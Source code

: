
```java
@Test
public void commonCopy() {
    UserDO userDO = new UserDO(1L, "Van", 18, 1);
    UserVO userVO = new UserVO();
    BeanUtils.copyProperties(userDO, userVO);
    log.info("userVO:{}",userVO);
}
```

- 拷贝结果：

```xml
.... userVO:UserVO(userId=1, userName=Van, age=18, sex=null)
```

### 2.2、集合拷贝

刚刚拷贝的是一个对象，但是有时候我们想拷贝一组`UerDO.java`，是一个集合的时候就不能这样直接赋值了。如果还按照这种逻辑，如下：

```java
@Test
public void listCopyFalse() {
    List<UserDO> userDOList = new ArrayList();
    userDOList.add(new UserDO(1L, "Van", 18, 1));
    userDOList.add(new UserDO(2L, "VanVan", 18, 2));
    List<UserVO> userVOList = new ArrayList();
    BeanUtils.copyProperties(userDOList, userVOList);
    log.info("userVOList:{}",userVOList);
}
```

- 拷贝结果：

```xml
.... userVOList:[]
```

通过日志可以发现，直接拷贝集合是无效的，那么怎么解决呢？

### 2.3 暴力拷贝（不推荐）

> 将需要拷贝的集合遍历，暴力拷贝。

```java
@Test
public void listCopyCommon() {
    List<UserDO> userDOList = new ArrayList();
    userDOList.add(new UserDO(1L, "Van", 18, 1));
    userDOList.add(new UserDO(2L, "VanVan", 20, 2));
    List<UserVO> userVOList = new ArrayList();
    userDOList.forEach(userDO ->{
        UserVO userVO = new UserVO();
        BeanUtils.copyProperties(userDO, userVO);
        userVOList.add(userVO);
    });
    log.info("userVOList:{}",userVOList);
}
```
========
What the task asks
Output the listing above in full. Every line must match.

Task response
Source code

:
```java
@Test
public void commonCopy() {
    UserDO userDO = new UserDO(1L, "Van", 18, 1);
    UserVO userVO = new UserVO();
    BeanUtils.copyProperties(userDO, userVO);
    log.info("userVO:{}",userVO);
}
```

- 拷贝结果：

```xml
.... userVO:UserVO(userId=1, userName=Van, age=18, sex=null)
```

### 2.2、集合拷贝

刚刚拷贝的是一个对象，但是有时候我们想拷贝一组`UerDO.java`，是一个集合的时候就不能这样直接赋值了。如果还按照这种逻辑，如下：

```java
@Test
public void listCopyFalse() {
    List<UserDO> userDOList = new ArrayList();
    userDOList.add(new UserDO(1L, "Van", 18, 1));
    userDOList.add(new UserDO(2L, "VanVan", 18, 2));
    List<UserVO> userVOList = new ArrayList();
    BeanUtils.copyProperties(userDOList, userVOList);
    log.info("userVOList:{}",userVOList);
}
```

- 拷贝结果：

```xml
.... userVOList:[]
```

通过日志可以发现，直接拷贝集合是无效的，那么怎么解决呢？

### 2.3 暴力拷贝（不推荐）

> 将需要拷贝的集合遍历，暴力拷贝。

```java
@Test
public void listCopyCommon() {
    List<UserDO> userDOList = new ArrayList();
    userDOList.add(new UserDO(1L, "Van", 18, 1));
    userDOList.add(new UserDO(2L, "VanVan", 20, 2));
    List<UserVO> userVOList = new ArrayList();
    userDOList.forEach(userDO ->{
        UserVO userVO = new UserVO();
        BeanUtils.copyProperties(userDO, userVO);
        userVOList.add(userVO);
    });
    log.info("userVOList:{}",userVOList);
}
```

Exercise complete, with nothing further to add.